Friday, 8 August 2014

Fallout by Sadie Jones

Sadie Jones has a talent for recreating a particular time and place - previously Cyprus in the 1950s, as well as post war Britain - and giving each book an authentic feel. Add some well-rounded characters and a tense plot and her books are hard to put down. Fallout, her latest, keeps up the trend with a story about four talented young people in the world of theatrical London in the 1970s.
    Luke, aka Lucasz and Lucas (his father is Polish and his mother, French), grows up in a dead-end Lincolnshire town, smart enough for Oxbridge, but reluctant to leave his needy parents - his mother lives in a mental asylum nearby, where he is a frequent visitor and never gives up on her, unlike his father who drowns his sorrows in drink and leaves all the cooking and household chores to Luke.

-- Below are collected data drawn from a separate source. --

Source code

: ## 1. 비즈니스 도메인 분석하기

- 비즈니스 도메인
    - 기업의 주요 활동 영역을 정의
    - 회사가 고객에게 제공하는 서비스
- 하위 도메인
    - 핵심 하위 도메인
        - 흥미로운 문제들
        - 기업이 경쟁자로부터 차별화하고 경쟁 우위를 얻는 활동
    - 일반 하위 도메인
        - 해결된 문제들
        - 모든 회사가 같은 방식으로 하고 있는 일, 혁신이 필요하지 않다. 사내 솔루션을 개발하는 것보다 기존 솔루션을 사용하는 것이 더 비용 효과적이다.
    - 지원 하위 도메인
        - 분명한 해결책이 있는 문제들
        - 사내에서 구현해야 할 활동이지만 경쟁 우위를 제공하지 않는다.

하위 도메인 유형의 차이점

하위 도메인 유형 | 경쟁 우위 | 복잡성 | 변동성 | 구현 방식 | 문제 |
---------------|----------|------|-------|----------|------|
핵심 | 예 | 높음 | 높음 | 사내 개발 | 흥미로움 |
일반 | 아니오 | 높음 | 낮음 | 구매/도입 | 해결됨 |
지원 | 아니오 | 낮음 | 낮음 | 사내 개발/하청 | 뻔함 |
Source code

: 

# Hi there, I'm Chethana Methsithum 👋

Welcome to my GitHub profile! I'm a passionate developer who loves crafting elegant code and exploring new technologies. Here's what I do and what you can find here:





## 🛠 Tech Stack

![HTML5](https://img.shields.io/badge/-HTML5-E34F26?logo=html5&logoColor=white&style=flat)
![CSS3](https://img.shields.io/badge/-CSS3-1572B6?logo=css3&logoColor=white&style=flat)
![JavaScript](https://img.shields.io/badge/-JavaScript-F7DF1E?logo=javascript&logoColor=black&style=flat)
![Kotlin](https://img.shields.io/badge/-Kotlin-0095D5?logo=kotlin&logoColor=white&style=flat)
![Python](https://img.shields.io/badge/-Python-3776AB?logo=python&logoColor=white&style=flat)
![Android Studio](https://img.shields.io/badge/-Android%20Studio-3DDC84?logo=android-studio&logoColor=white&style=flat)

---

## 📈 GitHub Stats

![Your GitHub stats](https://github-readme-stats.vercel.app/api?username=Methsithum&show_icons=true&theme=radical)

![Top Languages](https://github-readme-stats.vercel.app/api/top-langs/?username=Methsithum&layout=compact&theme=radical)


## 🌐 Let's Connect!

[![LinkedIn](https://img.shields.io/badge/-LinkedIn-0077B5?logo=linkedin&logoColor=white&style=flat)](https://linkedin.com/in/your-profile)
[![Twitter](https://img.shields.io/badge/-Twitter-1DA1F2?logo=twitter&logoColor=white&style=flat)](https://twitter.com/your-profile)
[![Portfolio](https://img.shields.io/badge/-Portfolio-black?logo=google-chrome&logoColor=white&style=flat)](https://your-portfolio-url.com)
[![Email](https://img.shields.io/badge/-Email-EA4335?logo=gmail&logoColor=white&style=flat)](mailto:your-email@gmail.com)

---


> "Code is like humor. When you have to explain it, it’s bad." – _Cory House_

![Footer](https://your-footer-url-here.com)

    Quietly Luke fills notebooks with his scribblings, collects pop music - Dylan earns his undying respect - and reads plays. He thinks he'll go on working in the paper factory as a clerk until he bumps into Leigh and Paul, just up from London and lost, looking for a local playwright. Leigh and Paul are theatre people, and because it is raining, Luke jumps into Leigh's mini, the better to direct them to the rough pub they are looking for. The three strike up a friendship, and Luke sees kindred spirits, unlike anyone else he has ever met before.

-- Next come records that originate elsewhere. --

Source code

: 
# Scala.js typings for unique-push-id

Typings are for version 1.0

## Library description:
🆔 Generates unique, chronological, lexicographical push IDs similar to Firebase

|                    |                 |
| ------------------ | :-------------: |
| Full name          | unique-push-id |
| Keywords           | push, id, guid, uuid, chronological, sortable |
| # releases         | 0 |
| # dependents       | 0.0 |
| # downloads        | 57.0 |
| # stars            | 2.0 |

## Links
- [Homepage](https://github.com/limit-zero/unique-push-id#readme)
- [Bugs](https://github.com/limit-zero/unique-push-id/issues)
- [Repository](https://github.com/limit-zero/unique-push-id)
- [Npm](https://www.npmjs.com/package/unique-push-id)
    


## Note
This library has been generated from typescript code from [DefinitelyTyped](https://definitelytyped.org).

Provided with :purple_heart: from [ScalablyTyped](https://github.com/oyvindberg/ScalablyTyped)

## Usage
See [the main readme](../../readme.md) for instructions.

    The encounter is enough to jolt Luke out of his dull Lincolnshire routine. He throws in his job, packs his typewriter, heads for London and with nowhere to stay, looks Paul up in the phonebook.
    Meanwhile, Nina is the fatherless daughter of a failed actress, brought up by a dully sensible aunt. When she turns fifteen she decides her life must include acting and living in London, where she turns up on her mother's doorstep. She leaves an aunt who loves her but can't show her any affection for a narcissistic mother who is controlling and leaves Nina no room for friendships or for being herself. Mummy particularly dominates any attempts Nina has with relationships.
    Nina is very damaged, has little confidence but develops that fragile look that suits particular roles. Leigh is also damaged by her father's infidelity which destroyed her childhood, but copes by developing a tough outer shell that doesn't easily let anyone else in. Only Paul has had a happy and boringly ordinary childhood, except that his love for the theatre doesn't sit well with his father's more pragmatic ambitions for his son.
    Luke enjoys his friendship with Paul and Leigh, but avoids any deeper relationships, having numerous flings with the young actresses he meets. He believes his mother's mental illness stands in the way of anything deeper. When he meets Nina, all of this is turned on its head.  
    With intense and talented characters like these and the setting of 70s London where all the old rules are fast disappearing, there is plenty of scope for drama and character development. Ultimately this is a story about creative ambitions, as well as friendship and love. This is a very intense novel, almost claustrophobic, and a gripping read - not my favourite by Sadie Jones, but still well worth a look.